TASK TO CARRY OUT: Could you copy every line in the listing below that has the word "hooks"?

GIVEN RECORDS:
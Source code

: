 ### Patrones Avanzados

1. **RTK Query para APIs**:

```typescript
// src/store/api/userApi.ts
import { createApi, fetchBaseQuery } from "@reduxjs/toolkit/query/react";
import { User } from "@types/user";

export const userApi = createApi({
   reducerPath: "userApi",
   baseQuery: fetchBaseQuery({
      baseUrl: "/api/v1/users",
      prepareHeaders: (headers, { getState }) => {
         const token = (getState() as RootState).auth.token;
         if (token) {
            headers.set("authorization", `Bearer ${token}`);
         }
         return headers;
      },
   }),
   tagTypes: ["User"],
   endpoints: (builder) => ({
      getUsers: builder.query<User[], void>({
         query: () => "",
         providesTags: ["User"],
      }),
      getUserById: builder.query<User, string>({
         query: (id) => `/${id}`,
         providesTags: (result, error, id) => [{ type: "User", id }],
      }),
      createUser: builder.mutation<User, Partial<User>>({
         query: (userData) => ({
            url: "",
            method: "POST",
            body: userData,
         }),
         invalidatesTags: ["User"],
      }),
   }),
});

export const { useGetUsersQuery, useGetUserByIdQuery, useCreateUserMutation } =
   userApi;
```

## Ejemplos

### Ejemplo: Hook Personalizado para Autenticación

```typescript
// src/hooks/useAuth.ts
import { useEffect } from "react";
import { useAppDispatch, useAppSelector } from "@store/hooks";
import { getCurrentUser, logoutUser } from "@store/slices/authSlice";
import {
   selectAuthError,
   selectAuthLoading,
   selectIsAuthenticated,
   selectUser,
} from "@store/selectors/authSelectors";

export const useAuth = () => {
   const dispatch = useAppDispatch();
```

SOLUTION TO THIS PROBLEM:
// src/hooks/useAuth.ts
import { useAppDispatch, useAppSelector } from "@store/hooks";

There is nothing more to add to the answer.